Читаем Том 4. После конца. Вселенские истории. Рассказы полностью

Но однажды, выглянув в окно своей квартиры на небоскребную Москву, он решил демонстративно для самого себя выпить в одиночестве. Полез в дорогущий холодильник, тупо выставил оттуда колбасу, налил себе полстакана исключительно шотландского виски и замер на стуле в предвкушении. Но вдруг ужаснулся. Испугался он собственной тени, на которую случайно взглянул.

Тень была до боли не похожа на его собственную, привычную тень. Обалдев, Голиков захохотал, не веря своим глазам.

Тень оказалась непохожей в том смысле, что она вообще ни на что не походила. Так, какое-то несвоевременное чудище без всякой надежды. Что было понятно, так это длинные, как сабли, уши.

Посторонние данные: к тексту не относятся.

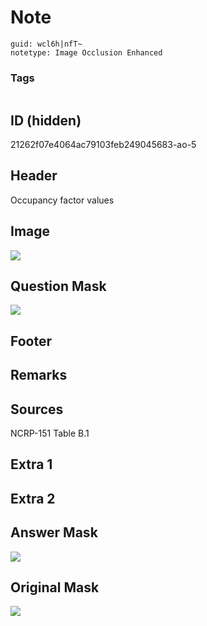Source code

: # Note
```
guid: wcl6h|nfT~
notetype: Image Occlusion Enhanced
```

### Tags
```
```

## ID (hidden)
21262f07e4064ac79103feb249045683-ao-5

## Header
Occupancy factor values

## Image
<img src="tmpg1ogih8j.png" />

## Question Mask
<img src="21262f07e4064ac79103feb249045683-ao-5-Q.svg" />

## Footer


## Remarks


## Sources
NCRP-151 Table B.1

## Extra 1


## Extra 2


## Answer Mask
<img src="21262f07e4064ac79103feb249045683-ao-5-A.svg" />

## Original Mask
<img src="21262f07e4064ac79103feb249045683-ao-O.svg" />
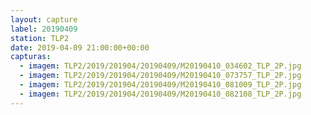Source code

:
 ```yaml
---
layout: capture
label: 20190409
station: TLP2
date: 2019-04-09 21:00:00+00:00
capturas:
  - imagem: TLP2/2019/201904/20190409/M20190410_034602_TLP_2P.jpg
  - imagem: TLP2/2019/201904/20190409/M20190410_073757_TLP_2P.jpg
  - imagem: TLP2/2019/201904/20190409/M20190410_081009_TLP_2P.jpg
  - imagem: TLP2/2019/201904/20190409/M20190410_082108_TLP_2P.jpg
---
```

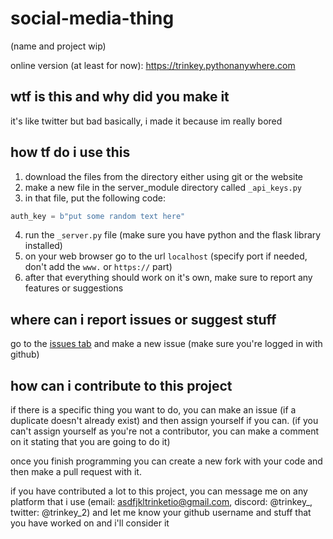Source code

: # social-media-thing
(name and project wip)

online version (at least for now): https://trinkey.pythonanywhere.com
## wtf is this and why did you make it
it's like twitter but bad basically, i made it because im really bored

## how tf do i use this
1. download the files from the directory either using git or the website
2. make a new file in the server_module directory called `_api_keys.py`
3. in that file, put the following code:
```py
auth_key = b"put some random text here"
```
4. run the `_server.py` file (make sure you have python and the flask library installed)
5. on your web browser go to the url `localhost` (specify port if needed, don't add the `www.` or `https://` part)
6. after that everything should work on it's own, make sure to report any features or suggestions

## where can i report issues or suggest stuff
go to the [issues tab](https://github.com/trinkey/social-media-thing) and make a new issue (make sure you're logged in with github)

## how can i contribute to this project
if there is a specific thing you want to do, you can make an issue (if a duplicate doesn't already exist) and then
assign yourself if you can. (if you can't assign yourself as you're not a contributor, you can make a comment on it
stating that you are going to do it)

once you finish programming you can create a new fork with your code and then make a pull request with it.

if you have contributed a lot to this project, you can message me on any platform that i use (email: asdfjkltrinketio@gmail.com,
discord: @trinkey_, twitter: @trinkey_2) and let me know your github username and stuff that you have worked on and i'll consider it
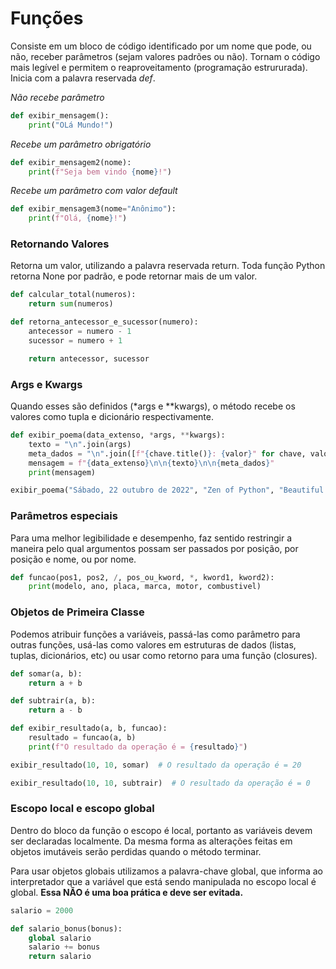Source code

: # Funções

Consiste em um bloco de código identificado por um nome que pode, ou não, receber parâmetros (sejam valores padrões ou não). Tornam o código mais legível e permitem o reaproveitamento (programação estrururada). Inicia com a palavra reservada *def*.

*Não recebe parâmetro*
```python
def exibir_mensagem():
    print("OLá Mundo!")
```
*Recebe um parâmetro obrigatório*
```python
def exibir_mensagem2(nome):
    print(f"Seja bem vindo {nome}!")
```

*Recebe um parâmetro com valor default*
```python
def exibir_mensagem3(nome="Anônimo"):
    print(f"Olá, {nome}!")
```

### Retornando Valores

Retorna um valor, utilizando a palavra reservada return. Toda função Python retorna None por padrão, e pode retornar mais de um valor.

```python
def calcular_total(numeros):
    return sum(numeros)

def retorna_antecessor_e_sucessor(numero):
    antecessor = numero - 1
    sucessor = numero + 1

    return antecessor, sucessor
```

### Args e Kwargs

Quando esses são definidos (*args e **kwargs), o método recebe os valores como tupla e dicionário respectivamente.

```python
def exibir_poema(data_extenso, *args, **kwargs):
    texto = "\n".join(args)
    meta_dados = "\n".join([f"{chave.title()}: {valor}" for chave, valor in kwargs.items()])
    mensagem = f"{data_extenso}\n\n{texto}\n\n{meta_dados}"
    print(mensagem)

exibir_poema("Sábado, 22 outubro de 2022", "Zen of Python", "Beautiful is better than ugly.", autor="Tim Peters", ano=1999)
```

### Parâmetros especiais

Para uma melhor legibilidade e desempenho, faz sentido restringir a maneira pelo qual argumentos possam ser passados por posição, por posição e nome, ou por nome.

```python
def funcao(pos1, pos2, /, pos_ou_kword, *, kword1, kword2):
    print(modelo, ano, placa, marca, motor, combustivel)
```

### Objetos de Primeira Classe

Podemos atribuir funções a variáveis, passá-las como parâmetro para outras funções, usá-las como valores em estruturas de dados (listas, tuplas, dicionários, etc) ou usar como retorno para uma função (closures).

```python
def somar(a, b):
    return a + b

def subtrair(a, b):
    return a - b

def exibir_resultado(a, b, funcao):
    resultado = funcao(a, b)
    print(f"O resultado da operação é = {resultado}")

exibir_resultado(10, 10, somar)  # O resultado da operação é = 20

exibir_resultado(10, 10, subtrair)  # O resultado da operação é = 0
```

### Escopo local e escopo global

Dentro do bloco da função o escopo é local, portanto as variáveis devem ser declaradas localmente. Da mesma forma as alterações feitas em objetos imutáveis serão perdidas quando o método terminar.

Para usar objetos globais utilizamos a palavra-chave global, que informa ao interpretador que a variável que está sendo manipulada no escopo local é global. 
**Essa NÃO é uma boa prática e deve ser evitada.**
```python
salario = 2000

def salario_bonus(bonus):
    global salario
    salario += bonus
    return salario
```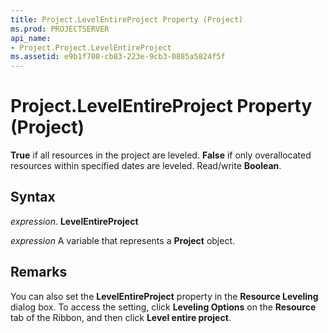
 ```yaml
---
title: Project.LevelEntireProject Property (Project)
ms.prod: PROJECTSERVER
api_name:
- Project.Project.LevelEntireProject
ms.assetid: e9b1f708-cb83-223e-9cb3-0885a5824f5f
---
```



# Project.LevelEntireProject Property (Project)

 **True** if all resources in the project are leveled. **False** if only overallocated resources within specified dates are leveled. Read/write **Boolean**.


## Syntax

 _expression_. **LevelEntireProject**

 _expression_ A variable that represents a **Project** object.


## Remarks

You can also set the  **LevelEntireProject** property in the **Resource Leveling** dialog box. To access the setting, click **Leveling Options** on the **Resource** tab of the Ribbon, and then click **Level entire project**.



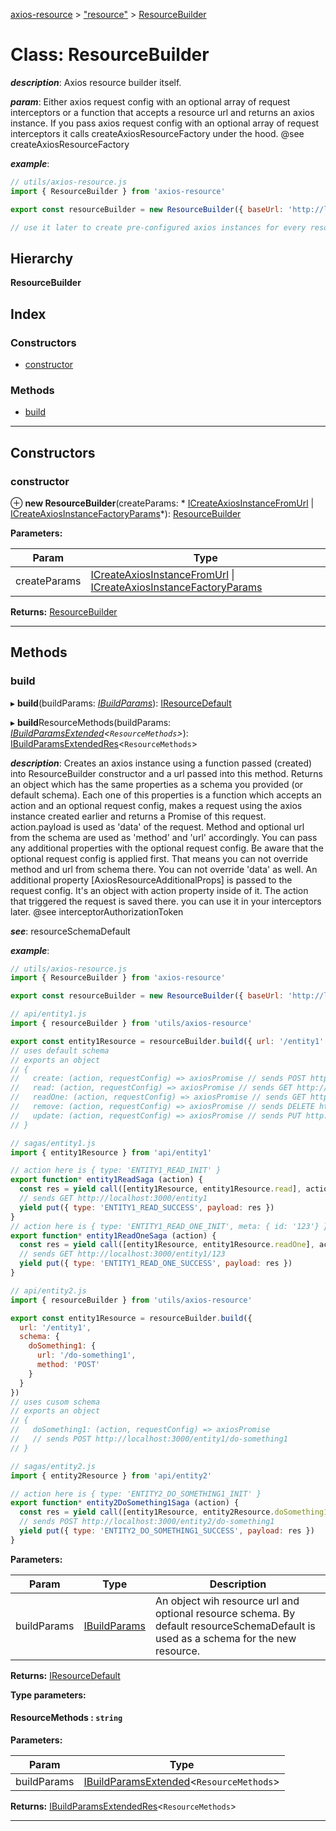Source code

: [axios-resource](../README.md) > ["resource"](../modules/_resource_d_.md) > [ResourceBuilder](../classes/_resource_d_.resourcebuilder.md)

# Class: ResourceBuilder

*__description__*: Axios resource builder itself.

*__param__*: Either axios request config with an optional array of request interceptors or a function that accepts a resource url and returns an axios instance. If you pass axios request config with an optional array of request interceptors it calls createAxiosResourceFactory under the hood. @see createAxiosResourceFactory

*__example__*: 
```js
// utils/axios-resource.js
import { ResourceBuilder } from 'axios-resource'

export const resourceBuilder = new ResourceBuilder({ baseUrl: 'http://localhost:3000' })

// use it later to create pre-configured axios instances for every resource
```

## Hierarchy

**ResourceBuilder**

## Index

### Constructors

* [constructor](_resource_d_.resourcebuilder.md#constructor)

### Methods

* [build](_resource_d_.resourcebuilder.md#build)

---

## Constructors

<a id="constructor"></a>

###  constructor

⊕ **new ResourceBuilder**(createParams: * [ICreateAxiosInstanceFromUrl](../modules/_axios_d_.md#icreateaxiosinstancefromurl) &#124; [ICreateAxiosInstanceFactoryParams](../interfaces/_axios_d_.icreateaxiosinstancefactoryparams.md)*): [ResourceBuilder](_resource_d_.resourcebuilder.md)

**Parameters:**

| Param | Type |
| ------ | ------ |
| createParams |  [ICreateAxiosInstanceFromUrl](../modules/_axios_d_.md#icreateaxiosinstancefromurl) &#124; [ICreateAxiosInstanceFactoryParams](../interfaces/_axios_d_.icreateaxiosinstancefactoryparams.md)|

**Returns:** [ResourceBuilder](_resource_d_.resourcebuilder.md)

___

## Methods

<a id="build"></a>

###  build

▸ **build**(buildParams: *[IBuildParams](../interfaces/_resource_d_.ibuildparams.md)*): [IResourceDefault](../interfaces/_resource_d_.iresourcedefault.md)

▸ **build**ResourceMethods(buildParams: *[IBuildParamsExtended](../interfaces/_resource_d_.ibuildparamsextended.md)<`ResourceMethods`>*): [IBuildParamsExtendedRes](../modules/_resource_d_.md#ibuildparamsextendedres)<`ResourceMethods`>

*__description__*: Creates an axios instance using a function passed (created) into ResourceBuilder constructor and a url passed into this method. Returns an object which has the same properties as a schema you provided (or default schema). Each one of this properties is a function which accepts an action and an optional request config, makes a request using the axios instance created earlier and returns a Promise of this request. action.payload is used as 'data' of the request. Method and optional url from the schema are used as 'method' and 'url' accordingly. You can pass any additional properties with the optional request config. Be aware that the optional request config is applied first. That means you can not override method and url from schema there. You can not override 'data' as well. An additional property \[AxiosResourceAdditionalProps\] is passed to the request config. It's an object with action property inside of it. The action that triggered the request is saved there. you can use it in your interceptors later. @see interceptorAuthorizationToken

*__see__*: resourceSchemaDefault

*__example__*: 
```js
// utils/axios-resource.js
import { ResourceBuilder } from 'axios-resource'

export const resourceBuilder = new ResourceBuilder({ baseUrl: 'http://localhost:3000' })

// api/entity1.js
import { resourceBuilder } from 'utils/axios-resource'

export const entity1Resource = resourceBuilder.build({ url: '/entity1' })
// uses default schema
// exports an object
// {
//   create: (action, requestConfig) => axiosPromise // sends POST http://localhost:3000/entity1,
//   read: (action, requestConfig) => axiosPromise // sends GET http://localhost:3000/entity1,
//   readOne: (action, requestConfig) => axiosPromise // sends GET http://localhost:3000/entity1/{id},
//   remove: (action, requestConfig) => axiosPromise // sends DELETE http://localhost:3000/entity1/{id},
//   update: (action, requestConfig) => axiosPromise // sends PUT http://localhost:3000/entity1/{id}
// }

// sagas/entity1.js
import { entity1Resource } from 'api/entity1'

// action here is { type: 'ENTITY1_READ_INIT' }
export function* entity1ReadSaga (action) {
  const res = yield call([entity1Resource, entity1Resource.read], action)
  // sends GET http://localhost:3000/entity1
  yield put({ type: 'ENTITY1_READ_SUCCESS', payload: res })
}
// action here is { type: 'ENTITY1_READ_ONE_INIT', meta: { id: '123'} }
export function* entity1ReadOneSaga (action) {
  const res = yield call([entity1Resource, entity1Resource.readOne], action, { params: { id: action.meta.id } })
  // sends GET http://localhost:3000/entity1/123
  yield put({ type: 'ENTITY1_READ_ONE_SUCCESS', payload: res })
}

// api/entity2.js
import { resourceBuilder } from 'utils/axios-resource'

export const entity1Resource = resourceBuilder.build({
  url: '/entity1',
  schema: {
    doSomething1: {
      url: '/do-something1',
      method: 'POST'
    }
  }
})
// uses cusom schema
// exports an object
// {
//   doSomething1: (action, requestConfig) => axiosPromise
//   // sends POST http://localhost:3000/entity1/do-something1
// }

// sagas/entity2.js
import { entity2Resource } from 'api/entity2'

// action here is { type: 'ENTITY2_DO_SOMETHING1_INIT' }
export function* entity2DoSomething1Saga (action) {
  const res = yield call([entity1Resource, entity2Resource.doSomething1], action)
  // sends POST http://localhost:3000/entity2/do-something1
  yield put({ type: 'ENTITY2_DO_SOMETHING1_SUCCESS', payload: res })
}
```

**Parameters:**

| Param | Type | Description |
| ------ | ------ | ------ |
| buildParams | [IBuildParams](../interfaces/_resource_d_.ibuildparams.md) |  An object wih resource url and optional resource schema. By default resourceSchemaDefault is used as a schema for the new resource. |

**Returns:** [IResourceDefault](../interfaces/_resource_d_.iresourcedefault.md)

**Type parameters:**

#### ResourceMethods :  `string`
**Parameters:**

| Param | Type |
| ------ | ------ |
| buildParams | [IBuildParamsExtended](../interfaces/_resource_d_.ibuildparamsextended.md)<`ResourceMethods`> |

**Returns:** [IBuildParamsExtendedRes](../modules/_resource_d_.md#ibuildparamsextendedres)<`ResourceMethods`>

___

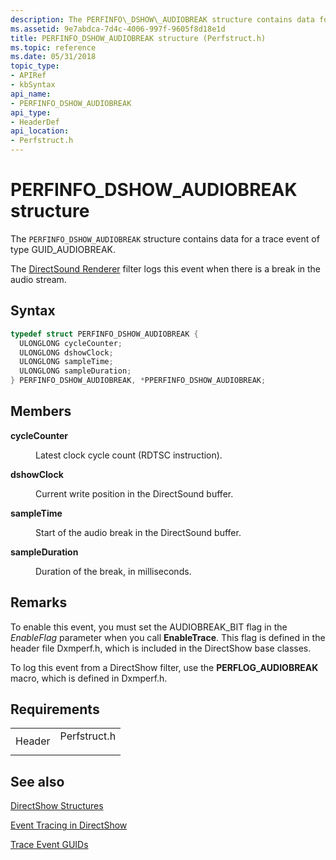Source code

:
 ```yaml
---
description: The PERFINFO\_DSHOW\_AUDIOBREAK structure contains data for a trace event of type GUID\_AUDIOBREAK.The DirectSound Renderer filter logs this event when there is a break in the audio stream.
ms.assetid: 9e7abdca-7d4c-4006-997f-9605f8d18e1d
title: PERFINFO_DSHOW_AUDIOBREAK structure (Perfstruct.h)
ms.topic: reference
ms.date: 05/31/2018
topic_type: 
- APIRef
- kbSyntax
api_name: 
- PERFINFO_DSHOW_AUDIOBREAK
api_type: 
- HeaderDef
api_location: 
- Perfstruct.h
---
```


# PERFINFO\_DSHOW\_AUDIOBREAK structure

The `PERFINFO_DSHOW_AUDIOBREAK` structure contains data for a trace event of type GUID\_AUDIOBREAK.

The [DirectSound Renderer](directsound-renderer-filter.md) filter logs this event when there is a break in the audio stream.

## Syntax


```C++
typedef struct PERFINFO_DSHOW_AUDIOBREAK {
  ULONGLONG cycleCounter;
  ULONGLONG dshowClock;
  ULONGLONG sampleTime;
  ULONGLONG sampleDuration;
} PERFINFO_DSHOW_AUDIOBREAK, *PPERFINFO_DSHOW_AUDIOBREAK;
```



## Members

<dl> <dt>

**cycleCounter**
</dt> <dd>

Latest clock cycle count (RDTSC instruction).

</dd> <dt>

**dshowClock**
</dt> <dd>

Current write position in the DirectSound buffer.

</dd> <dt>

**sampleTime**
</dt> <dd>

Start of the audio break in the DirectSound buffer.

</dd> <dt>

**sampleDuration**
</dt> <dd>

Duration of the break, in milliseconds.

</dd> </dl>

## Remarks

To enable this event, you must set the AUDIOBREAK\_BIT flag in the *EnableFlag* parameter when you call **EnableTrace**. This flag is defined in the header file Dxmperf.h, which is included in the DirectShow base classes.

To log this event from a DirectShow filter, use the **PERFLOG\_AUDIOBREAK** macro, which is defined in Dxmperf.h.

## Requirements



|                   |                                                                                         |
|-------------------|-----------------------------------------------------------------------------------------|
| Header<br/> | <dl> <dt>Perfstruct.h</dt> </dl> |



## See also

<dl> <dt>

[DirectShow Structures](directshow-structures.md)
</dt> <dt>

[Event Tracing in DirectShow](event-tracing-in-directshow.md)
</dt> <dt>

[Trace Event GUIDs](trace-guids.md)
</dt> </dl>

 

 




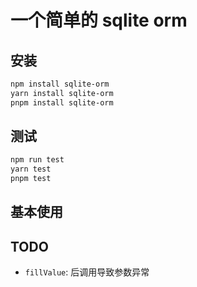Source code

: # 一个简单的 sqlite orm

## 安装

```sh
npm install sqlite-orm
yarn install sqlite-orm
pnpm install sqlite-orm
```

## 测试

```sh
npm run test
yarn test
pnpm test
```

## 基本使用


## TODO 


- `fillValue`: 后调用导致参数异常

Коля же был человек современный. Выругавшись для приличия, он стал бродить взад и вперед, образуя тень, в которую и впивался своим каким-то ненасытным взглядом. Он невзначай подумал, что сошел с ума. Но не поверил. Голова на месте, мозг тоже. К тому же Голиков еще при жизни познакомился с психиатрией — недаром жена работала в сумасшедшем доме.

Отбросив эту суетную мысль о безумии, Голиков сосредоточился на чудище.

«Значит, это — я», — пробормотал он, указав пальцем на тень.

И тогда завыл. Тихонько так, потаенно, чтобы мир не слышал его.

«Куда бы исчезнуть», — подумал он.

Потом осенило. Подбежал к зеркальному шкафу, глянул: увы, все на месте, там, в зеркале, он свой, обычный и в чем-то непревзойденный Коля Голиков, человек. А тень ложилась все та же, нечеловеческая.

Самое время было выпить, но Коля так расстроился, что, забыв обо всем, выбежал на улицу.

Город встретил его шумом, трескотней, потоком машин. Поблуждав некоторое время среди лихо-озабоченных людей, он ринулся, звякнув по мобильнику, к своему формально лучшему другу Мише Зябликову, портретисту. Он жил рядом.

Зябликов встретил его призрачной улыбкой. Квартира эта была его мастерская. Голиков сел на стул перед портретом немыслимого какого-то человечка и заплакал.

Миша до того не ожидал такого, что уронил кисть и полез за водкой, ни о чем не спрашивая. Голиков почти рыдал, и только когда Миша осторожно спросил: «Коль, что случилось, в конце концов? Кто-нибудь помер?» — Голикову стало стыдно, и он уцепился за мысль о смерти. Не говорить же о том, что случилось с его тенью.

Он, еле соображая, пробормотал:

— Да, Миша… Помер тут один… Ты его не знаешь.

Зябликов удивился:

— Да я, Коля, всех знаю. И твоих друзей в том числе. Не темни, пожалуйста.

— Да ты его не знаешь… Витя Мельников, друг детства.

— Да как же не знаю, — возмутился Зябликов. — Витю Мельникова каждая собака знает…

Голиков ошалел, взглянул на портрет немыслимого человека и еще больше ошалел.

«Взгляды мои какие-то нечистые стали», — надрывно подумал Голиков.

Зябликов между тем набирал номер Мельникова, сам не зная почему. Очень его расстроили рыдания Голикова, что-то он в них почувствовал нехорошее, почти загробное.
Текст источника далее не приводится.